User talk:Jeffrey Wein

This is an statistic model explanation of Jacobi's Triple Identity.

The identity reads

${\displaystyle \prod _{n=1}^{\infty }(1-q^{n})(1+q^{n-{\frac {1}{2}}}t)(1+q^{n-{\frac {1}{2}}}/t)=\sum _{n\in \mathbb {Z} }q^{\frac {n^{2}}{2}}t^{n}}$.

The physical proof of this identity is very interesting. It involves a fermion-antifermion statistic model.

Consider a two-fermion system, known as Neveu-Schwarz fermions with field realization

${\displaystyle \psi (z)=\sum _{r\in \mathbb {Z} +1/2}\psi _{r}z^{r-1/2}r\,\,,\,\,\psi ^{*}(z)=\sum _{r\in \mathbb {Z} +1/2}\psi _{r}^{*}z^{r-1/2}}$.

Anticommutation relation

${\displaystyle \{\psi _{r},\psi _{s}\}=\delta _{r+s,0}\,\,,\,\,\{\psi _{r}^{*},\psi _{s}^{*}\}=\delta _{r+s,0}}$.

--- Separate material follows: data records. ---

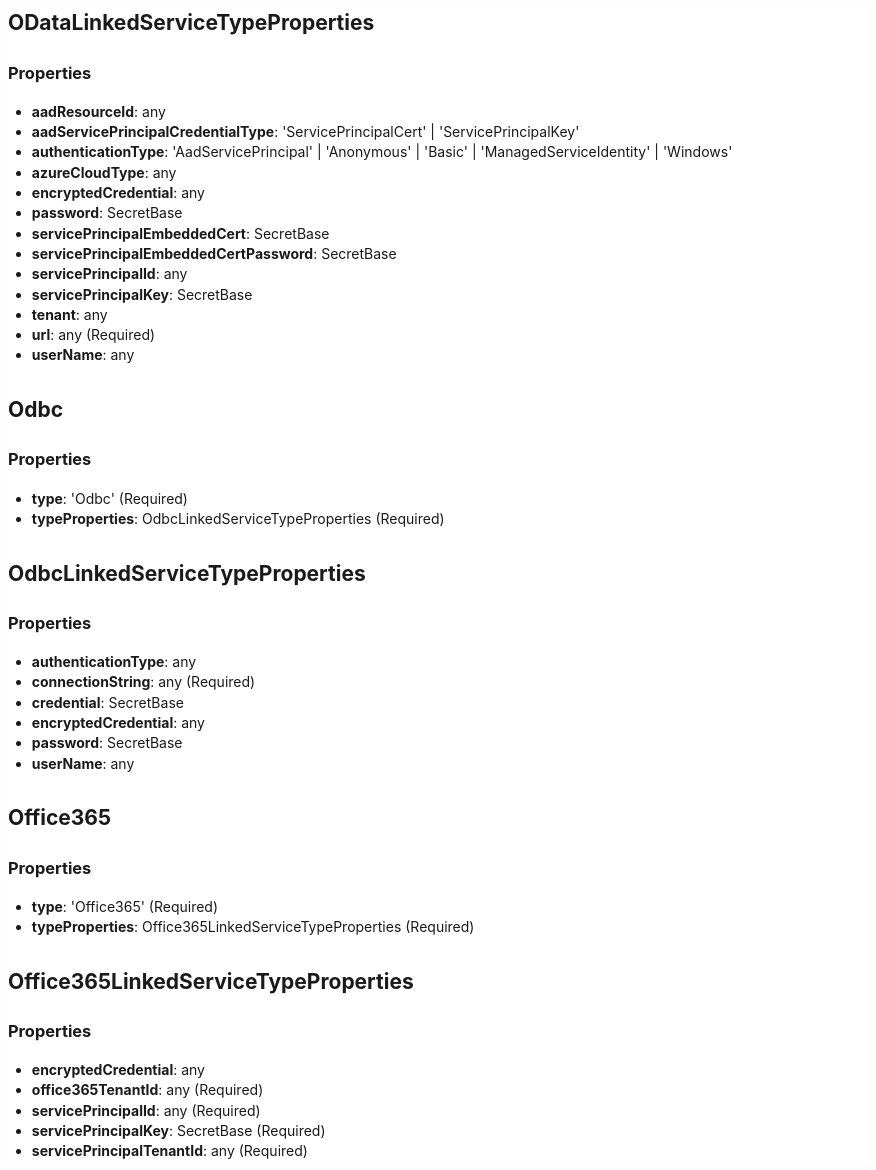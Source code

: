 ## ODataLinkedServiceTypeProperties
### Properties
* **aadResourceId**: any
* **aadServicePrincipalCredentialType**: 'ServicePrincipalCert' | 'ServicePrincipalKey'
* **authenticationType**: 'AadServicePrincipal' | 'Anonymous' | 'Basic' | 'ManagedServiceIdentity' | 'Windows'
* **azureCloudType**: any
* **encryptedCredential**: any
* **password**: SecretBase
* **servicePrincipalEmbeddedCert**: SecretBase
* **servicePrincipalEmbeddedCertPassword**: SecretBase
* **servicePrincipalId**: any
* **servicePrincipalKey**: SecretBase
* **tenant**: any
* **url**: any (Required)
* **userName**: any

## Odbc
### Properties
* **type**: 'Odbc' (Required)
* **typeProperties**: OdbcLinkedServiceTypeProperties (Required)

## OdbcLinkedServiceTypeProperties
### Properties
* **authenticationType**: any
* **connectionString**: any (Required)
* **credential**: SecretBase
* **encryptedCredential**: any
* **password**: SecretBase
* **userName**: any

## Office365
### Properties
* **type**: 'Office365' (Required)
* **typeProperties**: Office365LinkedServiceTypeProperties (Required)

## Office365LinkedServiceTypeProperties
### Properties
* **encryptedCredential**: any
* **office365TenantId**: any (Required)
* **servicePrincipalId**: any (Required)
* **servicePrincipalKey**: SecretBase (Required)
* **servicePrincipalTenantId**: any (Required)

Equipped with a Hamiltonian

${\displaystyle H=E_{0}\sum _{r\in \mathbb {Z} ^{+}-1/2}r\left(\psi _{-r}\psi _{r}+\psi _{-r}^{*}\psi _{r}^{*}\right)=E_{0}L_{0}}$,

where

${\displaystyle L_{0}=\sum _{r\in \mathbb {Z} ^{+}-1/2}r\left(\psi _{-r}\psi _{r}+\psi _{-r}^{*}\psi _{r}^{*}\right)}$

is the zero mode of Virasoro algebra.

A fermion number defines as

${\displaystyle N=\sum _{r\in \mathbb {Z} ^{+}-1/2}\left(\psi _{-r}\psi _{r}-\psi _{-r}^{*}\psi _{r}^{*}\right)}$.

Partion function of this Grand canonical ensemble

${\displaystyle Z(q,t)=\sum _{states}\exp(-\beta (E-\mu N)}$ , and define the parameter :${\displaystyle t=e^{\beta \mu },q=e^{-\beta E_{0}}}$.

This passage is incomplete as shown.